Exercise goal: For the entries below, the expected answer is the line with "### **Intelligent Command Analysis**", the line with "- **Tool Selection**: Automatically", and every line between them, exactly as written, and nothing more.

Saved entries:
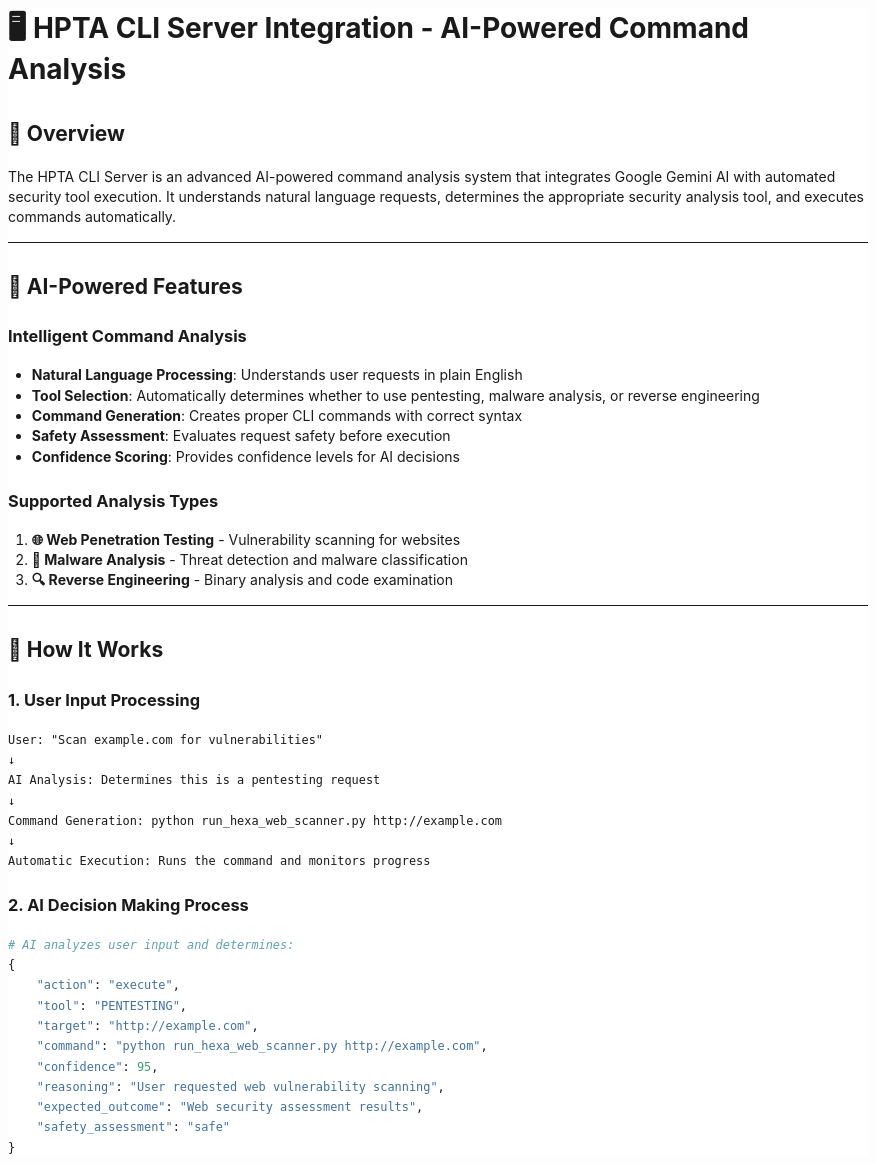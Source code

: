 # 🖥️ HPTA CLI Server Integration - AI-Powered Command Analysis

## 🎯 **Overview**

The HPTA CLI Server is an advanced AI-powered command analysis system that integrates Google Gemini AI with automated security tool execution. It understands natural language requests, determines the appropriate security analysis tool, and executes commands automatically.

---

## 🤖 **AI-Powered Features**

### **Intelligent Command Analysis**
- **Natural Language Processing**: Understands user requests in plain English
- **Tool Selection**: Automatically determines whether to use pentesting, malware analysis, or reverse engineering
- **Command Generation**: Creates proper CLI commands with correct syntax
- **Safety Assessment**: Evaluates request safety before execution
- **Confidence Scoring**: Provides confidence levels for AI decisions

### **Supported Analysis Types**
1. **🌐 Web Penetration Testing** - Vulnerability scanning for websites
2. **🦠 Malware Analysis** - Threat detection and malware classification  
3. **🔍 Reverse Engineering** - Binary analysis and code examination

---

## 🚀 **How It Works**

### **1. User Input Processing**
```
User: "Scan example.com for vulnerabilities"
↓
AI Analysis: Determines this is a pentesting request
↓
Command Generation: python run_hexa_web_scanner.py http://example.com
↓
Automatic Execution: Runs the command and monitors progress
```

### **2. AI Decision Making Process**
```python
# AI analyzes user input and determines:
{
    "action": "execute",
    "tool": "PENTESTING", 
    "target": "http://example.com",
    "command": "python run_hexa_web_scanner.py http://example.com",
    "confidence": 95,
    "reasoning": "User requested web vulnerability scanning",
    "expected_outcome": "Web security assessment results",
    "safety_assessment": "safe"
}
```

...

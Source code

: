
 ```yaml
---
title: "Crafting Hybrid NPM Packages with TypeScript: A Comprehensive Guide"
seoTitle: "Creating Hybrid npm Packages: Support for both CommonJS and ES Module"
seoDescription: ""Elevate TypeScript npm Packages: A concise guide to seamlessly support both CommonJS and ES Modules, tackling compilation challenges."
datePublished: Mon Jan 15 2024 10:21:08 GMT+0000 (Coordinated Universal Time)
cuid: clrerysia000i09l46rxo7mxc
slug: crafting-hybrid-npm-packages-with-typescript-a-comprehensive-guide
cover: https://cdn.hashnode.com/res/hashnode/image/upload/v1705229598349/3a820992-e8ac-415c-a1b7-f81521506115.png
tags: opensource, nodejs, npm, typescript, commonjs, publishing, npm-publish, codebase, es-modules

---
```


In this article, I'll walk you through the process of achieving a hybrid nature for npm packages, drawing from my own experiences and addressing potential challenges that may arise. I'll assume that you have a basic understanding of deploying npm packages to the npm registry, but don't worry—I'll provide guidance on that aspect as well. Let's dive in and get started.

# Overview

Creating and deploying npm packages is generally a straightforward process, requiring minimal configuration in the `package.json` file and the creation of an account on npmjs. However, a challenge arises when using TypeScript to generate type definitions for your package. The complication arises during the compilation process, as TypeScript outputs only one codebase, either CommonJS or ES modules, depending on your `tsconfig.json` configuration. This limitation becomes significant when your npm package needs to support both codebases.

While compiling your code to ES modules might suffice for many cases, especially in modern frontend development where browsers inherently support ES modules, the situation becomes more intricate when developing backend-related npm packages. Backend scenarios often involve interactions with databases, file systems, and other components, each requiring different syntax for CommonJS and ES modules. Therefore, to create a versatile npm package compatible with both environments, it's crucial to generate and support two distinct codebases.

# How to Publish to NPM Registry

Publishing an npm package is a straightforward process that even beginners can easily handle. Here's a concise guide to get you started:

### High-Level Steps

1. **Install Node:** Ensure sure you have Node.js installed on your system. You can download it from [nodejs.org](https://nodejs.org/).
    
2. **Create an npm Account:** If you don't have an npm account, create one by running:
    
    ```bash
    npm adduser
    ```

...

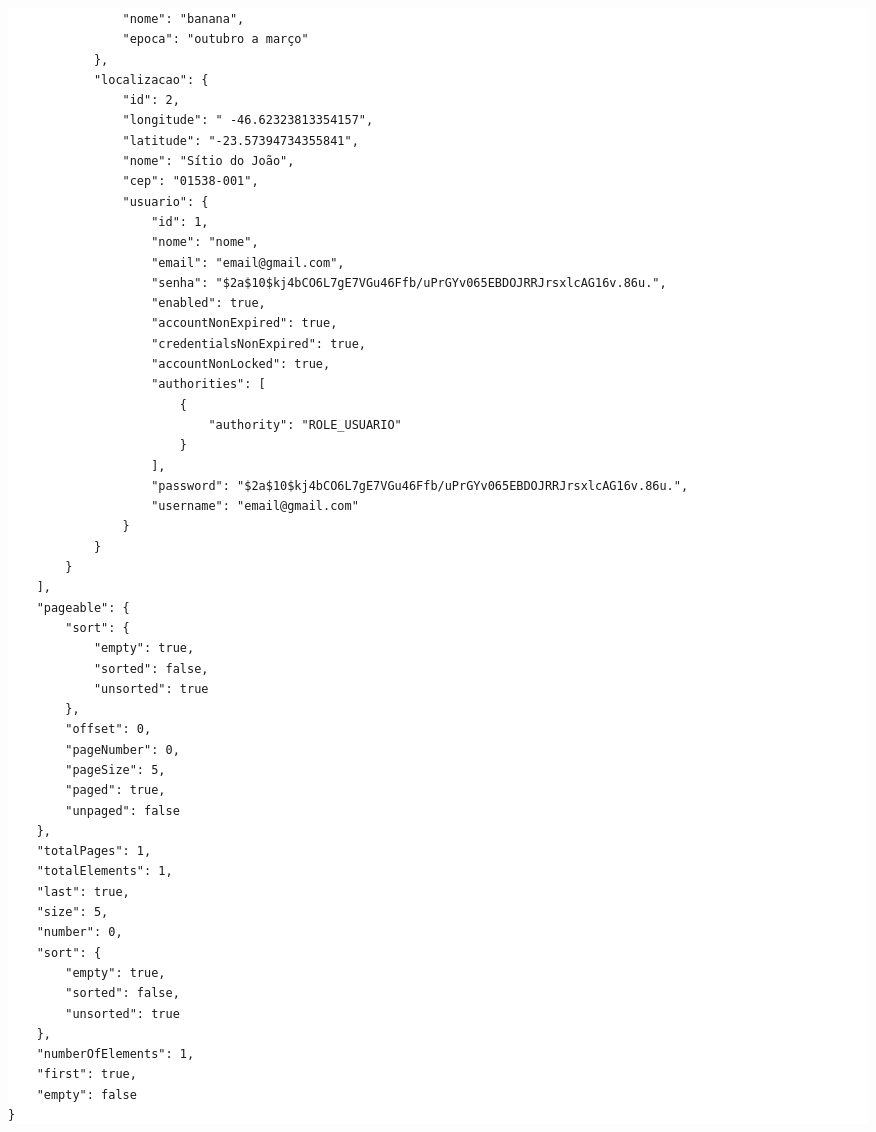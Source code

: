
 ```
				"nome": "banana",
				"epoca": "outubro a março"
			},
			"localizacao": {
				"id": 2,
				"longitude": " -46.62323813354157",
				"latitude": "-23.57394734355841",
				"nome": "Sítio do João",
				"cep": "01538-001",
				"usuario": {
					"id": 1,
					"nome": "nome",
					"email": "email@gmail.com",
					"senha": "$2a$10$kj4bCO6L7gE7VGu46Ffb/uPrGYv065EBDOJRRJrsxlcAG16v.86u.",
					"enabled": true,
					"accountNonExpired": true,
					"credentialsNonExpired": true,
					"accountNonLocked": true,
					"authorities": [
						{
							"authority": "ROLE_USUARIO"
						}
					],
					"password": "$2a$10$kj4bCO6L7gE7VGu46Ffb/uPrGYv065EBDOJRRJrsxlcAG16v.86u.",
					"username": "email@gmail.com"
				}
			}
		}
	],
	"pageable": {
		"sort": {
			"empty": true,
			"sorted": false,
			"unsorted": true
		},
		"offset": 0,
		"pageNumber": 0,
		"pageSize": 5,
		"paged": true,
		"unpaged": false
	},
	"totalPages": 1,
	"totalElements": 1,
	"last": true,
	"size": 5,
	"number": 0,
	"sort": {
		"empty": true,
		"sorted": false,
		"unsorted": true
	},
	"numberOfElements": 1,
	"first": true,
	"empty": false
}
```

Written solution:
### **Intelligent Command Analysis**
- **Natural Language Processing**: Understands user requests in plain English
- **Tool Selection**: Automatically determines whether to use pentesting, malware analysis, or reverse engineering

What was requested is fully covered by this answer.